The task:
Scan the entries below for lines holding "thân". Give the number of such lines alone.
[Opening Exercise materials section]
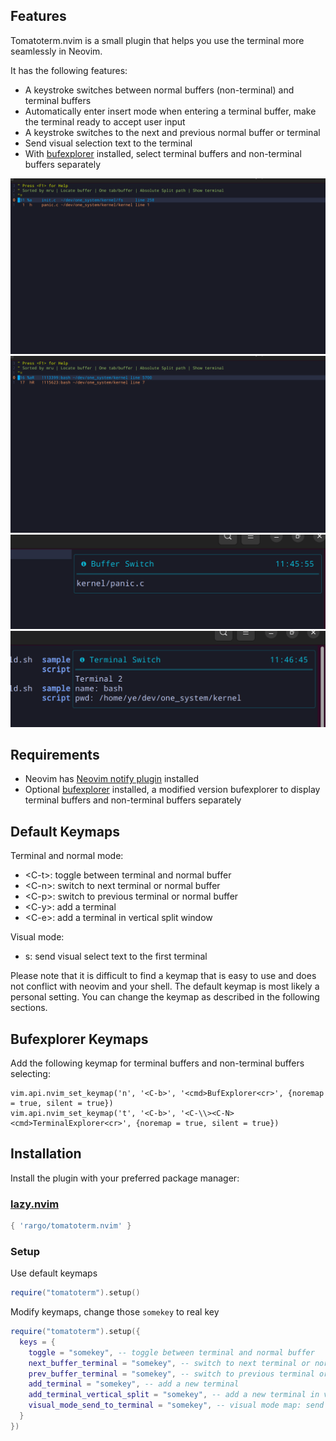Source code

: ## Features

Tomatoterm.nvim is a small plugin that helps you use the terminal more seamlessly in Neovim.

It has the following features:

- A keystroke switches between normal buffers (non-terminal) and terminal buffers
- Automatically enter insert mode when entering a terminal buffer, make the terminal ready to accept user input
- A keystroke switches to the next and previous normal buffer or terminal
- Send visual selection text to the terminal
- With [bufexplorer](https://github.com/rargo/bufexplorer) installed, select terminal buffers and non-terminal buffers separately

![](assets/tomatoterm_bufexplorer.png)
![](assets/tomatoterm_terminalexplorer.png)
![](assets/tomatoterm_nextbuffer.png)
![](assets/tomatoterm_nextterminal.png)

## Requirements

- Neovim has [Neovim notify plugin](https://github.com/rcarriga/nvim-notify) installed
- Optional [bufexplorer](https://github.com/rargo/bufexplorer) installed, a modified version bufexplorer to display terminal buffers and non-terminal buffers separately

## Default Keymaps

Terminal and normal mode:

- <C-t\>:  toggle between terminal and normal buffer
- <C-n\>:  switch to next terminal or normal buffer
- <C-p\>:  switch to previous terminal or normal buffer
- <C-y\>:  add a terminal
- <C-e\>:  add a terminal in vertical split window


Visual mode:

- s: send visual select text to the first terminal

Please note that it is difficult to find a keymap that is easy to use and does not conflict with neovim and your shell. The default keymap is most likely a personal setting. You can change the keymap as described in the following sections.

## Bufexplorer Keymaps

Add the following keymap for terminal buffers and non-terminal buffers selecting:

```
vim.api.nvim_set_keymap('n', '<C-b>', '<cmd>BufExplorer<cr>', {noremap = true, silent = true})
vim.api.nvim_set_keymap('t', '<C-b>', '<C-\\><C-N><cmd>TerminalExplorer<cr>', {noremap = true, silent = true})
```

## Installation

Install the plugin with your preferred package manager:

### [lazy.nvim](https://github.com/folke/lazy.nvim)

```lua
{ 'rargo/tomatoterm.nvim' }
```

### Setup

Use default keymaps
```lua
require("tomatoterm").setup()
```

Modify keymaps, change those `somekey` to real key
```lua
require("tomatoterm").setup({
  keys = {
    toggle = "somekey", -- toggle between terminal and normal buffer
    next_buffer_terminal = "somekey", -- switch to next terminal or normal buffer
    prev_buffer_terminal = "somekey", -- switch to previous terminal or normal buffer
    add_terminal = "somekey", -- add a new terminal
    add_terminal_vertical_split = "somekey", -- add a new terminal in vertical split window
    visual_mode_send_to_terminal = "somekey", -- visual mode map: send visual select text to the first terminal
  }
})
```
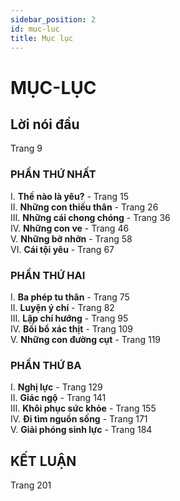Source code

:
 ```yaml
---
sidebar_position: 2
id: muc-luc
title: Mục lục
---
```



# MỤC-LỤC

## Lời nói đầu
Trang 9

### PHẦN THỨ NHẤT
I. **Thế nào là yêu?** - Trang 15  
II. **Những con thiếu thân** - Trang 26  
III. **Những cái chong chóng** - Trang 36  
IV. **Những con ve** - Trang 46  
V. **Những bỡ nhỡn** - Trang 58  
VI. **Cái tội yêu** - Trang 67

### PHẦN THỨ HAI
I. **Ba phép tu thân** - Trang 75  
II. **Luyện ý chí** - Trang 82  
III. **Lập chí hướng** - Trang 95  
IV. **Bồi bổ xác thịt** - Trang 109  
V. **Những con đường cụt** - Trang 119

### PHẦN THỨ BA
I. **Nghị lực** - Trang 129  
II. **Giác ngộ** - Trang 141  
III. **Khôi phục sức khỏe** - Trang 155  
IV. **Đi tìm nguồn sống** - Trang 171  
V. **Giải phóng sinh lực** - Trang 184

## KẾT LUẬN
Trang 201
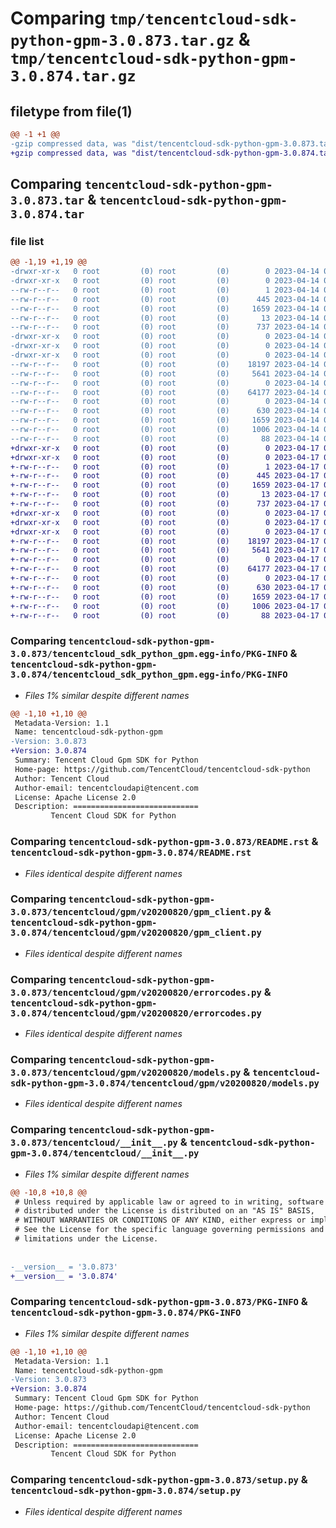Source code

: # Comparing `tmp/tencentcloud-sdk-python-gpm-3.0.873.tar.gz` & `tmp/tencentcloud-sdk-python-gpm-3.0.874.tar.gz`

## filetype from file(1)

```diff
@@ -1 +1 @@
-gzip compressed data, was "dist/tencentcloud-sdk-python-gpm-3.0.873.tar", last modified: Fri Apr 14 00:38:11 2023, max compression
+gzip compressed data, was "dist/tencentcloud-sdk-python-gpm-3.0.874.tar", last modified: Mon Apr 17 00:30:56 2023, max compression
```

## Comparing `tencentcloud-sdk-python-gpm-3.0.873.tar` & `tencentcloud-sdk-python-gpm-3.0.874.tar`

### file list

```diff
@@ -1,19 +1,19 @@
-drwxr-xr-x   0 root         (0) root         (0)        0 2023-04-14 00:38:11.000000 tencentcloud-sdk-python-gpm-3.0.873/
-drwxr-xr-x   0 root         (0) root         (0)        0 2023-04-14 00:38:11.000000 tencentcloud-sdk-python-gpm-3.0.873/tencentcloud_sdk_python_gpm.egg-info/
--rw-r--r--   0 root         (0) root         (0)        1 2023-04-14 00:38:11.000000 tencentcloud-sdk-python-gpm-3.0.873/tencentcloud_sdk_python_gpm.egg-info/dependency_links.txt
--rw-r--r--   0 root         (0) root         (0)      445 2023-04-14 00:38:11.000000 tencentcloud-sdk-python-gpm-3.0.873/tencentcloud_sdk_python_gpm.egg-info/SOURCES.txt
--rw-r--r--   0 root         (0) root         (0)     1659 2023-04-14 00:38:11.000000 tencentcloud-sdk-python-gpm-3.0.873/tencentcloud_sdk_python_gpm.egg-info/PKG-INFO
--rw-r--r--   0 root         (0) root         (0)       13 2023-04-14 00:38:11.000000 tencentcloud-sdk-python-gpm-3.0.873/tencentcloud_sdk_python_gpm.egg-info/top_level.txt
--rw-r--r--   0 root         (0) root         (0)      737 2023-04-14 00:38:11.000000 tencentcloud-sdk-python-gpm-3.0.873/README.rst
-drwxr-xr-x   0 root         (0) root         (0)        0 2023-04-14 00:38:11.000000 tencentcloud-sdk-python-gpm-3.0.873/tencentcloud/
-drwxr-xr-x   0 root         (0) root         (0)        0 2023-04-14 00:38:11.000000 tencentcloud-sdk-python-gpm-3.0.873/tencentcloud/gpm/
-drwxr-xr-x   0 root         (0) root         (0)        0 2023-04-14 00:38:11.000000 tencentcloud-sdk-python-gpm-3.0.873/tencentcloud/gpm/v20200820/
--rw-r--r--   0 root         (0) root         (0)    18197 2023-04-14 00:38:11.000000 tencentcloud-sdk-python-gpm-3.0.873/tencentcloud/gpm/v20200820/gpm_client.py
--rw-r--r--   0 root         (0) root         (0)     5641 2023-04-14 00:38:11.000000 tencentcloud-sdk-python-gpm-3.0.873/tencentcloud/gpm/v20200820/errorcodes.py
--rw-r--r--   0 root         (0) root         (0)        0 2023-04-14 00:38:11.000000 tencentcloud-sdk-python-gpm-3.0.873/tencentcloud/gpm/v20200820/__init__.py
--rw-r--r--   0 root         (0) root         (0)    64177 2023-04-14 00:38:11.000000 tencentcloud-sdk-python-gpm-3.0.873/tencentcloud/gpm/v20200820/models.py
--rw-r--r--   0 root         (0) root         (0)        0 2023-04-14 00:38:11.000000 tencentcloud-sdk-python-gpm-3.0.873/tencentcloud/gpm/__init__.py
--rw-r--r--   0 root         (0) root         (0)      630 2023-04-14 00:38:11.000000 tencentcloud-sdk-python-gpm-3.0.873/tencentcloud/__init__.py
--rw-r--r--   0 root         (0) root         (0)     1659 2023-04-14 00:38:11.000000 tencentcloud-sdk-python-gpm-3.0.873/PKG-INFO
--rw-r--r--   0 root         (0) root         (0)     1006 2023-04-14 00:38:11.000000 tencentcloud-sdk-python-gpm-3.0.873/setup.py
--rw-r--r--   0 root         (0) root         (0)       88 2023-04-14 00:38:11.000000 tencentcloud-sdk-python-gpm-3.0.873/setup.cfg
+drwxr-xr-x   0 root         (0) root         (0)        0 2023-04-17 00:30:56.000000 tencentcloud-sdk-python-gpm-3.0.874/
+drwxr-xr-x   0 root         (0) root         (0)        0 2023-04-17 00:30:56.000000 tencentcloud-sdk-python-gpm-3.0.874/tencentcloud_sdk_python_gpm.egg-info/
+-rw-r--r--   0 root         (0) root         (0)        1 2023-04-17 00:30:56.000000 tencentcloud-sdk-python-gpm-3.0.874/tencentcloud_sdk_python_gpm.egg-info/dependency_links.txt
+-rw-r--r--   0 root         (0) root         (0)      445 2023-04-17 00:30:56.000000 tencentcloud-sdk-python-gpm-3.0.874/tencentcloud_sdk_python_gpm.egg-info/SOURCES.txt
+-rw-r--r--   0 root         (0) root         (0)     1659 2023-04-17 00:30:56.000000 tencentcloud-sdk-python-gpm-3.0.874/tencentcloud_sdk_python_gpm.egg-info/PKG-INFO
+-rw-r--r--   0 root         (0) root         (0)       13 2023-04-17 00:30:56.000000 tencentcloud-sdk-python-gpm-3.0.874/tencentcloud_sdk_python_gpm.egg-info/top_level.txt
+-rw-r--r--   0 root         (0) root         (0)      737 2023-04-17 00:30:56.000000 tencentcloud-sdk-python-gpm-3.0.874/README.rst
+drwxr-xr-x   0 root         (0) root         (0)        0 2023-04-17 00:30:56.000000 tencentcloud-sdk-python-gpm-3.0.874/tencentcloud/
+drwxr-xr-x   0 root         (0) root         (0)        0 2023-04-17 00:30:56.000000 tencentcloud-sdk-python-gpm-3.0.874/tencentcloud/gpm/
+drwxr-xr-x   0 root         (0) root         (0)        0 2023-04-17 00:30:56.000000 tencentcloud-sdk-python-gpm-3.0.874/tencentcloud/gpm/v20200820/
+-rw-r--r--   0 root         (0) root         (0)    18197 2023-04-17 00:30:56.000000 tencentcloud-sdk-python-gpm-3.0.874/tencentcloud/gpm/v20200820/gpm_client.py
+-rw-r--r--   0 root         (0) root         (0)     5641 2023-04-17 00:30:56.000000 tencentcloud-sdk-python-gpm-3.0.874/tencentcloud/gpm/v20200820/errorcodes.py
+-rw-r--r--   0 root         (0) root         (0)        0 2023-04-17 00:30:56.000000 tencentcloud-sdk-python-gpm-3.0.874/tencentcloud/gpm/v20200820/__init__.py
+-rw-r--r--   0 root         (0) root         (0)    64177 2023-04-17 00:30:56.000000 tencentcloud-sdk-python-gpm-3.0.874/tencentcloud/gpm/v20200820/models.py
+-rw-r--r--   0 root         (0) root         (0)        0 2023-04-17 00:30:56.000000 tencentcloud-sdk-python-gpm-3.0.874/tencentcloud/gpm/__init__.py
+-rw-r--r--   0 root         (0) root         (0)      630 2023-04-17 00:30:56.000000 tencentcloud-sdk-python-gpm-3.0.874/tencentcloud/__init__.py
+-rw-r--r--   0 root         (0) root         (0)     1659 2023-04-17 00:30:56.000000 tencentcloud-sdk-python-gpm-3.0.874/PKG-INFO
+-rw-r--r--   0 root         (0) root         (0)     1006 2023-04-17 00:30:56.000000 tencentcloud-sdk-python-gpm-3.0.874/setup.py
+-rw-r--r--   0 root         (0) root         (0)       88 2023-04-17 00:30:56.000000 tencentcloud-sdk-python-gpm-3.0.874/setup.cfg
```

### Comparing `tencentcloud-sdk-python-gpm-3.0.873/tencentcloud_sdk_python_gpm.egg-info/PKG-INFO` & `tencentcloud-sdk-python-gpm-3.0.874/tencentcloud_sdk_python_gpm.egg-info/PKG-INFO`

 * *Files 1% similar despite different names*

```diff
@@ -1,10 +1,10 @@
 Metadata-Version: 1.1
 Name: tencentcloud-sdk-python-gpm
-Version: 3.0.873
+Version: 3.0.874
 Summary: Tencent Cloud Gpm SDK for Python
 Home-page: https://github.com/TencentCloud/tencentcloud-sdk-python
 Author: Tencent Cloud
 Author-email: tencentcloudapi@tencent.com
 License: Apache License 2.0
 Description: ============================
         Tencent Cloud SDK for Python
```

### Comparing `tencentcloud-sdk-python-gpm-3.0.873/README.rst` & `tencentcloud-sdk-python-gpm-3.0.874/README.rst`

 * *Files identical despite different names*

### Comparing `tencentcloud-sdk-python-gpm-3.0.873/tencentcloud/gpm/v20200820/gpm_client.py` & `tencentcloud-sdk-python-gpm-3.0.874/tencentcloud/gpm/v20200820/gpm_client.py`

 * *Files identical despite different names*

### Comparing `tencentcloud-sdk-python-gpm-3.0.873/tencentcloud/gpm/v20200820/errorcodes.py` & `tencentcloud-sdk-python-gpm-3.0.874/tencentcloud/gpm/v20200820/errorcodes.py`

 * *Files identical despite different names*

### Comparing `tencentcloud-sdk-python-gpm-3.0.873/tencentcloud/gpm/v20200820/models.py` & `tencentcloud-sdk-python-gpm-3.0.874/tencentcloud/gpm/v20200820/models.py`

 * *Files identical despite different names*

### Comparing `tencentcloud-sdk-python-gpm-3.0.873/tencentcloud/__init__.py` & `tencentcloud-sdk-python-gpm-3.0.874/tencentcloud/__init__.py`

 * *Files 1% similar despite different names*

```diff
@@ -10,8 +10,8 @@
 # Unless required by applicable law or agreed to in writing, software
 # distributed under the License is distributed on an "AS IS" BASIS,
 # WITHOUT WARRANTIES OR CONDITIONS OF ANY KIND, either express or implied.
 # See the License for the specific language governing permissions and
 # limitations under the License.
 
 
-__version__ = '3.0.873'
+__version__ = '3.0.874'
```

### Comparing `tencentcloud-sdk-python-gpm-3.0.873/PKG-INFO` & `tencentcloud-sdk-python-gpm-3.0.874/PKG-INFO`

 * *Files 1% similar despite different names*

```diff
@@ -1,10 +1,10 @@
 Metadata-Version: 1.1
 Name: tencentcloud-sdk-python-gpm
-Version: 3.0.873
+Version: 3.0.874
 Summary: Tencent Cloud Gpm SDK for Python
 Home-page: https://github.com/TencentCloud/tencentcloud-sdk-python
 Author: Tencent Cloud
 Author-email: tencentcloudapi@tencent.com
 License: Apache License 2.0
 Description: ============================
         Tencent Cloud SDK for Python
```

### Comparing `tencentcloud-sdk-python-gpm-3.0.873/setup.py` & `tencentcloud-sdk-python-gpm-3.0.874/setup.py`

 * *Files identical despite different names*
[Closing Exercise materials section]
Reply:
2